Everything you mention in your post sounds familiar: Trying some tools but seeing minimal progress, setting boundaries, getting threats to do all kinds of stuff. Intrusive paranoia, no privacy, the roller coaster, the exhaustion, the anger, wondering if you really are crazy or the problem. You're definitely among people who get it.
Smart move to set this up through your work email. Though the person in my life with BPD traits isn't a spouse (it's my husband's kids' mom, FWIW), I still don't access this site on public home electronics, because the kids don't have the awareness yet to handle running across all this.
I just need a place to vent and feel safe about doing so.

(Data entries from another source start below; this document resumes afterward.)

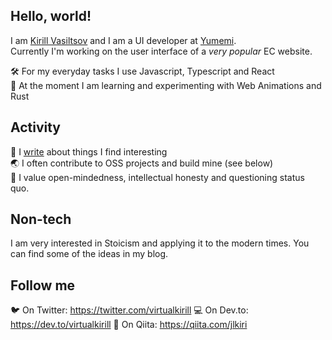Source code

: ## Hello, world!

I am [Kirill Vasiltsov](https://www.kirillvasiltsov.com/) and I am a UI developer at [Yumemi](https://yumemi.co.jp/).  
Currently I'm working on the user interface of a *very popular* EC website.

🛠 For my everyday tasks I use Javascript, Typescript and React  
🧪 At the moment I am learning and experimenting with Web Animations and Rust

## Activity

📝 I [write](https://www.kirillvasiltsov.com/writing) about things I find interesting   
🌏 I often contribute to OSS projects and build mine (see below)  
💪 I value open-mindedness, intellectual honesty and questioning status quo.

## Non-tech

I am very interested in Stoicism and applying it to the modern times. You can find some of the ideas in my blog.

## Follow me

🐦 On Twitter: https://twitter.com/virtualkirill
💻 On Dev.to: https://dev.to/virtualkirill
🐝 On Qiita: https://qiita.com/jlkiri
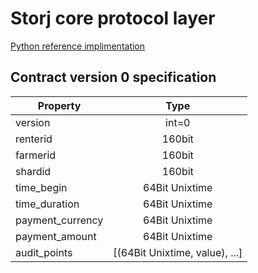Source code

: # Storj core protocol layer

[Python reference implimentation](https://github.com/storj/storjprotocol)


## Contract version 0 specification

| Property          |      Type                         |
|-------------------|:---------------------------------:|
| version           | int=0                             |
| renterid          | 160bit                            |
| farmerid          | 160bit                            |
| shardid           | 160bit                            |
| time_begin        | 64Bit Unixtime                    |
| time_duration     | 64Bit Unixtime                    |
| payment_currency  | 64Bit Unixtime                    |
| payment_amount    | 64Bit Unixtime                    |
| audit_points      | [(64Bit Unixtime, value), ...]    |

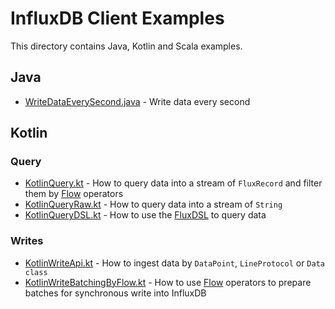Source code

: # InfluxDB Client Examples

This directory contains Java, Kotlin and Scala examples.

## Java
- [WriteDataEverySecond.java](src/main/java/example/WriteDataEverySecond.java) - Write data every second 

## Kotlin

### Query
- [KotlinQuery.kt](src/main/java/example/KotlinQuery.kt) - How to query data into a stream of `FluxRecord` and filter them by [Flow](https://kotlinlang.org/docs/flow.html) operators
- [KotlinQueryRaw.kt](src/main/java/example/KotlinQueryRaw.kt) - How to query data into a stream of `String`
- [KotlinQueryDSL.kt](src/main/java/example/KotlinQueryDSL.kt) - How to use the [FluxDSL](../flux-dsl) to query data

### Writes
- [KotlinWriteApi.kt](src/main/java/example/KotlinWriteApi.kt) - How to ingest data by `DataPoint`, `LineProtocol` or `Data class`
- [KotlinWriteBatchingByFlow.kt](src/main/java/example/KotlinWriteBatchingByFlow.kt) - How to use [Flow](https://kotlinlang.org/docs/flow.html) operators to prepare batches for synchronous write into InfluxDB
  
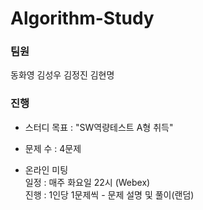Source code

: # Algorithm-Study

### 팀원
동화영 김성우 김정진 김현명   

### 진행    

- 스터디 목표 : "SW역량테스트 A형 취득"

- 문제 수 : 4문제

- 온라인 미팅    
일정 : 매주 화요일 22시 (Webex)    
진행 : 1인당 1문제씩 - 문제 설명 및 풀이(랜덤)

This is that place, and more -- vent as much as you need to, it's a safe group to let out your frustration so it doesn't build up. You can also walk us through some of the key recurring conflicts that happened, in a "he said she said" kind of way, and if you want, we can give feedback on "hey, when she said this and then you did that, that was a moment you could try Z instead of X next time and see if that helps". Just to help it not get worse, so you can get some breathing room. Relationships with pwBPD are so high intensity that it's difficult to find time for YOU and getting YOU back to baseline. Something else we can talk about with you.
Thanks for reading this and I know everyone out there gets it
110%
Let us know how today has been for you, if there's anything you need to vent about, and what some key conflicts have tended to be -- whenever works for you.